BRUSSELS (Reuters) - The European Commission announced plans on Tuesday to keep the rail link with Britain through the Channel Tunnel open on current terms for three months after a no-deal Brexit in an effort to minimise disruption expected from any abrupt split.
The United Kingdom is on track to leave the European Union on March 29 without a deal unless Prime Minister Theresa May can convince the bloc to amend the divorce deal she agreed last year and get it approved by British lawmakers.
The proposal by the European Union’s executive arm would extend safety authorisations for the Channel Tunnel rail link, provided that the UK also maintained identical safety standards.

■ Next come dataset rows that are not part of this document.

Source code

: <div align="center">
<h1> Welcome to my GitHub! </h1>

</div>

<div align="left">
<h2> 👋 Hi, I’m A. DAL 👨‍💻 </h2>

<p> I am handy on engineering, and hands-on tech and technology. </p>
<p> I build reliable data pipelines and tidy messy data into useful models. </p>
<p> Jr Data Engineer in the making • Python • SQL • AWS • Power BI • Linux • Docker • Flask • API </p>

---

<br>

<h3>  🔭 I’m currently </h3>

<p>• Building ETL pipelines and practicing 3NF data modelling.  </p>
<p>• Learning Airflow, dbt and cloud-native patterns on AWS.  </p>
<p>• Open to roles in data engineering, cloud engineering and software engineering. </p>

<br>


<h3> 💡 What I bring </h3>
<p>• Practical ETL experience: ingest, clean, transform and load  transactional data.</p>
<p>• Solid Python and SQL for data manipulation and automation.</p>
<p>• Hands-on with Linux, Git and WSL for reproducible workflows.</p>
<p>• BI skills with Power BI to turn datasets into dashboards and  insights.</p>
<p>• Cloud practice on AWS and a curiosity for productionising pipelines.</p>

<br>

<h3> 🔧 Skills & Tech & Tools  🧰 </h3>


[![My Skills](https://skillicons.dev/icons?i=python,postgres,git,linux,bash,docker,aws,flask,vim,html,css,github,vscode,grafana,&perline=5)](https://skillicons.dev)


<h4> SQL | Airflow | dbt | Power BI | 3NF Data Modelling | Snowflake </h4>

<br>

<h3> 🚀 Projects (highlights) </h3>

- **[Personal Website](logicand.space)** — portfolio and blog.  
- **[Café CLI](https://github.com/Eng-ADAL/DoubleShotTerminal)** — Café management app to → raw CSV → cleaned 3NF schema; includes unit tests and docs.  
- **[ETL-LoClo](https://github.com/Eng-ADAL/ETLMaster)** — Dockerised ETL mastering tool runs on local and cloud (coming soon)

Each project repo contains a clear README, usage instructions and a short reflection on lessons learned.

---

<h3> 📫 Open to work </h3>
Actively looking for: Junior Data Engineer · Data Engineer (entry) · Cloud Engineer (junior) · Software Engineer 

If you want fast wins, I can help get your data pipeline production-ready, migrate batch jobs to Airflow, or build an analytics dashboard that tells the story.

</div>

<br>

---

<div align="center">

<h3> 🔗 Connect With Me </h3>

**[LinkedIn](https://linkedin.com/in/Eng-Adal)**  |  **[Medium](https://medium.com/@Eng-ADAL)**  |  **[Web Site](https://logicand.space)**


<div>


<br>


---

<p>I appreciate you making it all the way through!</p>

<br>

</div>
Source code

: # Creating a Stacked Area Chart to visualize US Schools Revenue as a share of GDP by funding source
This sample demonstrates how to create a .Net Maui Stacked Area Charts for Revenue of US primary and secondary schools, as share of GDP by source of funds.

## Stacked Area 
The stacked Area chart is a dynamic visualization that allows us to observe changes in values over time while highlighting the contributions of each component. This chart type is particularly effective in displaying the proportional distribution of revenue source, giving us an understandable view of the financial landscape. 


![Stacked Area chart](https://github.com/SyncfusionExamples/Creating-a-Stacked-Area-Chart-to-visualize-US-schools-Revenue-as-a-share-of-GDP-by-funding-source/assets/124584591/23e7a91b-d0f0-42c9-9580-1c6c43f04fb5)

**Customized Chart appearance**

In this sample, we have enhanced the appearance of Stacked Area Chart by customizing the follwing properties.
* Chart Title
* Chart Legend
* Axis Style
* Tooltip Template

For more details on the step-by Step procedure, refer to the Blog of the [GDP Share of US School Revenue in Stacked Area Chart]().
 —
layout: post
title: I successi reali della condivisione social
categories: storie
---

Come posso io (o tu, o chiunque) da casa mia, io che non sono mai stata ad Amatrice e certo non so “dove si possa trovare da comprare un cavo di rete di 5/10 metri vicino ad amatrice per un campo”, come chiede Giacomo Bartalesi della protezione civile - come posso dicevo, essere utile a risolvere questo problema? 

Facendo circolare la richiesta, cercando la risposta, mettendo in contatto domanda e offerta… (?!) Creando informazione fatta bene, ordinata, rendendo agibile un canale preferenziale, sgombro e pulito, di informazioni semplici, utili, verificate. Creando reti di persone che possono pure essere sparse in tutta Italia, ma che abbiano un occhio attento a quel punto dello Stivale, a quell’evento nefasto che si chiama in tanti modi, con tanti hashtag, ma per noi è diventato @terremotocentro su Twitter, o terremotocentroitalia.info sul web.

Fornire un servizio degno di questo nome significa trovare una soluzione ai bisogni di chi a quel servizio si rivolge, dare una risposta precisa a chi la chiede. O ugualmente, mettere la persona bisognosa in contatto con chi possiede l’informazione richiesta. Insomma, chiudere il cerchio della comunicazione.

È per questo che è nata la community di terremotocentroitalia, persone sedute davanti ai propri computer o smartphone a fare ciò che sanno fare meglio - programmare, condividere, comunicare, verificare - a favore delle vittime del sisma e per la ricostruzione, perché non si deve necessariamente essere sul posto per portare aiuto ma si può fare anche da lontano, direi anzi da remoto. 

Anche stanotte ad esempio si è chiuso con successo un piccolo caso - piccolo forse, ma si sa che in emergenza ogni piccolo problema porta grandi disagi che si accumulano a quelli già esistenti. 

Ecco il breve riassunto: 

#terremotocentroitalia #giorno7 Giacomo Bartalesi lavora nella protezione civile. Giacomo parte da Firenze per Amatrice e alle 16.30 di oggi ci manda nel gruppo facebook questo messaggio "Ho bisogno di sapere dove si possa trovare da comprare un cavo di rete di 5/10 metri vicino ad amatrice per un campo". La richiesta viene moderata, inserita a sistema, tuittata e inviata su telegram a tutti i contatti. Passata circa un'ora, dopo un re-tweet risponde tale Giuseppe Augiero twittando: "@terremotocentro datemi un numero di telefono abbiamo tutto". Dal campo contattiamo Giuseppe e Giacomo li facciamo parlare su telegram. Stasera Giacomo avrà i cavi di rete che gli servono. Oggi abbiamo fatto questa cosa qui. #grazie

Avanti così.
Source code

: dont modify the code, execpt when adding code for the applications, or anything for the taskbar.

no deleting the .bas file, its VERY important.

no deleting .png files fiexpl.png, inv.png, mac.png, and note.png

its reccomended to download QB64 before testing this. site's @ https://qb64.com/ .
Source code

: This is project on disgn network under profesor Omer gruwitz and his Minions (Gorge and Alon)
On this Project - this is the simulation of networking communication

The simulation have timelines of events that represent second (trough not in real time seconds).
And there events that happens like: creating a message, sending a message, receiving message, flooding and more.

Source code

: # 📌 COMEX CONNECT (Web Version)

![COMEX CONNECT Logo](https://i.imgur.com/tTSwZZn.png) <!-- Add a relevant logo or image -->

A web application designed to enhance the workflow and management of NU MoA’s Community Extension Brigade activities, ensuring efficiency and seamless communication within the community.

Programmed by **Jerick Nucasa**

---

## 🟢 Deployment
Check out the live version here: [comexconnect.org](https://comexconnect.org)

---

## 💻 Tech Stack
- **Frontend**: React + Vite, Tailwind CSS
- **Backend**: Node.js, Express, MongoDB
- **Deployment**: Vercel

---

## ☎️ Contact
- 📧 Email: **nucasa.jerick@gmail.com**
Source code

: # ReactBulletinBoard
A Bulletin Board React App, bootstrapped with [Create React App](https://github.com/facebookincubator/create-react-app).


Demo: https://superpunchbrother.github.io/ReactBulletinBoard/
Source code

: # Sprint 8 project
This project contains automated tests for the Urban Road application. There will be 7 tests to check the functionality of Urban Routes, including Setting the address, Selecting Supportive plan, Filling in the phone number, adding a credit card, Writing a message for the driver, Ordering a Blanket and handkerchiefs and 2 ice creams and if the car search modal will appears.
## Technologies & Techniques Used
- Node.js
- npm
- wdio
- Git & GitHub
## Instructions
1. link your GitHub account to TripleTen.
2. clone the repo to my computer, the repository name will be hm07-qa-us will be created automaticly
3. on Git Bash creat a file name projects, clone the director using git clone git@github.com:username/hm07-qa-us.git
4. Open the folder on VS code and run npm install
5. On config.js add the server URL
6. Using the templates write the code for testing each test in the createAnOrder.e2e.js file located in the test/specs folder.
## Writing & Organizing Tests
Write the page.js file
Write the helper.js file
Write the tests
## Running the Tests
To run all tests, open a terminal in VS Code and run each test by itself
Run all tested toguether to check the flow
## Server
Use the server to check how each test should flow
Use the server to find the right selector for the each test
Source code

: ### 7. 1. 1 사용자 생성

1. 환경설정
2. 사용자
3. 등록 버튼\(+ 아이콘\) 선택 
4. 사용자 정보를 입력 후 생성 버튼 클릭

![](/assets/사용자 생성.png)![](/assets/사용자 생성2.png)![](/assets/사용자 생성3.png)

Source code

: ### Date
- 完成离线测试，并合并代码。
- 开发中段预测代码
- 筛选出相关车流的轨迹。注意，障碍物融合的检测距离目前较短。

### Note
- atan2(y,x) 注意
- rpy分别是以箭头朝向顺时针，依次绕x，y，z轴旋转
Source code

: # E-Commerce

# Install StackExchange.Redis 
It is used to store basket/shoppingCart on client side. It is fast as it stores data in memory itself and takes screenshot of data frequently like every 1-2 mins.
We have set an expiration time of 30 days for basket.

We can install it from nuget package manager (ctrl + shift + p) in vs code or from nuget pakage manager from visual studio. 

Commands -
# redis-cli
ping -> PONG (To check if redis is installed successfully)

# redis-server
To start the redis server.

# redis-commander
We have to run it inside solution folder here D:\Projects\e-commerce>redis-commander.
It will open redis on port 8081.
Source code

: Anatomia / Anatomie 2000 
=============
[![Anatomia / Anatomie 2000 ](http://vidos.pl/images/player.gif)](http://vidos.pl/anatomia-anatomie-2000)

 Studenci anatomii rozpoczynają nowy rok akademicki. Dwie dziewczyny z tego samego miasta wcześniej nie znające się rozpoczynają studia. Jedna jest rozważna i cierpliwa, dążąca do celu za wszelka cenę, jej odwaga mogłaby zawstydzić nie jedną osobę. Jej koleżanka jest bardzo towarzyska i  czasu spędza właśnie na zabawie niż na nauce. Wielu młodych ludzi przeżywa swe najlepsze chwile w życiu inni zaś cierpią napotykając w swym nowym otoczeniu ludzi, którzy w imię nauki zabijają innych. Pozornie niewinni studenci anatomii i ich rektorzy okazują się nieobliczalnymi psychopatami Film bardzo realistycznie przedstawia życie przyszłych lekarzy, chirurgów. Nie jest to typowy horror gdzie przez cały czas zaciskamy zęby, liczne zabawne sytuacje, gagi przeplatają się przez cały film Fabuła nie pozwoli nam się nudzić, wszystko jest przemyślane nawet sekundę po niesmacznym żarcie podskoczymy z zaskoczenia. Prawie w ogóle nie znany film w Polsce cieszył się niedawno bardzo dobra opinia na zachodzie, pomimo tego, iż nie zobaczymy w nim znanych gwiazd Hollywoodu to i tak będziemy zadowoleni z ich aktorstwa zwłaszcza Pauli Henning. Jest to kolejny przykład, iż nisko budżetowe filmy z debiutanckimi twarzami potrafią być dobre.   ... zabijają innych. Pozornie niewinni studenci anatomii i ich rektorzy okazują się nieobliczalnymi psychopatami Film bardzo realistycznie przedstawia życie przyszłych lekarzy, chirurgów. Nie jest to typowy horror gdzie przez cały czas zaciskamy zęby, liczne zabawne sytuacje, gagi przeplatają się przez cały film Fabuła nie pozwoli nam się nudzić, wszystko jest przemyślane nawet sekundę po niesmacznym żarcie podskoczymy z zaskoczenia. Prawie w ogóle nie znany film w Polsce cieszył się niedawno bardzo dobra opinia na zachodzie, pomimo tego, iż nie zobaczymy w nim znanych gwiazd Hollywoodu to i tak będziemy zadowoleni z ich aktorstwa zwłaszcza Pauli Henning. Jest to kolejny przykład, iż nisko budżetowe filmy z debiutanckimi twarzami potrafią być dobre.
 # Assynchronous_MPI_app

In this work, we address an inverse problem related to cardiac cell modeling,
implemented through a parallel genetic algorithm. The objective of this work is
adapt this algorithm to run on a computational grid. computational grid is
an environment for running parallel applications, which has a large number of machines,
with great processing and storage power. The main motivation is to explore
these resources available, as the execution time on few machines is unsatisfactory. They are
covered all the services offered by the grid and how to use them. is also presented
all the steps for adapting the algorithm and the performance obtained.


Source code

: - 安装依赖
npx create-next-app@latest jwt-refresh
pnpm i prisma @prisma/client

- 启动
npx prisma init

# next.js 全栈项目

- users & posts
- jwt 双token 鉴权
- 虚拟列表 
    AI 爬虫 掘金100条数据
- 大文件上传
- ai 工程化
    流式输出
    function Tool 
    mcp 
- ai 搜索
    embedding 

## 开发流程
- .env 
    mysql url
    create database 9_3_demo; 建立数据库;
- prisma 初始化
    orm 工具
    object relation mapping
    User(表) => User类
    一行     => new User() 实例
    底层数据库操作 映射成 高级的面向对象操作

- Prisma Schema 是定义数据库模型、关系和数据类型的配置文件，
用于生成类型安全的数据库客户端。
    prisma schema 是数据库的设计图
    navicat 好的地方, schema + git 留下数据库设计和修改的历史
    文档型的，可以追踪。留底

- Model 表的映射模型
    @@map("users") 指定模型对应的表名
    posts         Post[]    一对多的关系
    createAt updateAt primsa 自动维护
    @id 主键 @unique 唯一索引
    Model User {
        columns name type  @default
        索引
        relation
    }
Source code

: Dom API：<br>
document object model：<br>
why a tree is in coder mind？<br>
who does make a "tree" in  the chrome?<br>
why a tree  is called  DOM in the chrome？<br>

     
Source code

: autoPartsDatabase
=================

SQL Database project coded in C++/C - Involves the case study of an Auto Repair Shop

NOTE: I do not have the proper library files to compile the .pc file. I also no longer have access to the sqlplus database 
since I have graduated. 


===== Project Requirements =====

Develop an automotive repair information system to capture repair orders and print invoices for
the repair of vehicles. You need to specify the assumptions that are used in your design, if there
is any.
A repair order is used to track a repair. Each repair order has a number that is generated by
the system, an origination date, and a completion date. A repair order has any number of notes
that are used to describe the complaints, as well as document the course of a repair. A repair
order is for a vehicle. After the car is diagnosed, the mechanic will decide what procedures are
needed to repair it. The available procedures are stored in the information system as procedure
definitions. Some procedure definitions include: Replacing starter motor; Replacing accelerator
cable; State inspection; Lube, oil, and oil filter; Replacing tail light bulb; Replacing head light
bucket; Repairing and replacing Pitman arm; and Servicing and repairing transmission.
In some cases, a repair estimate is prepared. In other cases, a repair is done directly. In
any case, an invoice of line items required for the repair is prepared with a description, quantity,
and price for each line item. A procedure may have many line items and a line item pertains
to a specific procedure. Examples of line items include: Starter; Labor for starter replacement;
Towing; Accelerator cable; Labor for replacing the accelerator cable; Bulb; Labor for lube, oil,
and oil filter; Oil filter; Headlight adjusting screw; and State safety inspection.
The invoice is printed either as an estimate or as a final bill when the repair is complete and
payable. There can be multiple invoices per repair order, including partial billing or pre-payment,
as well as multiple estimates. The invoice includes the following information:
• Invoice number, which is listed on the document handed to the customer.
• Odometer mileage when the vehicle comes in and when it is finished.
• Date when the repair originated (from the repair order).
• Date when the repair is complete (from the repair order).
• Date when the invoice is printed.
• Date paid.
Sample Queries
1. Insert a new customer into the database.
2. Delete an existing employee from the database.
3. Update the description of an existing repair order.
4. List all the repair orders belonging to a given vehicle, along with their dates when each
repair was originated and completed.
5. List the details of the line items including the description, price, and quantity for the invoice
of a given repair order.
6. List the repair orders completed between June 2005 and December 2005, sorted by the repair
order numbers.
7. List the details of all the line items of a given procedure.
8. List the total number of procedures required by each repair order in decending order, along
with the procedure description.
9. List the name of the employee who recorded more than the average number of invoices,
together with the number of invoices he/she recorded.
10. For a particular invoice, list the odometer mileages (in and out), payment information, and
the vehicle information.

“This will ensure the protection of rail-passengers, the safety of citizens and will avoid major disruptions of cross-border rail operations and shuttle services after the UK’s withdrawal,” the Commission said in a statement.
The Commission said three months should be sufficient time for new permanent arrangements to be agreed.
Its proposal, which must be approved by EU member states and the European Parliament, follows a slew of other contingency plans dealing with issues ranging from student exchanges and social benefits to air and road traffic.
The Channel Tunnel operator Eurotunnel said last month it was taking steps to ensure that any ‘no-deal’ Brexit would have minimal impact on its transport network.
May’s government has also said that goods arriving from the EU - including through the Channel Tunnel - will be allowed into the United Kingdom without full customs checks for at least three months after any no-deal Brexit.
Despite such moves, the EU says a no-deal Brexit would entail significant economic damage and that its contingency plans are only to ensure basic connectivity, falling well short of regulating all separation issues or new post-Brexit ties.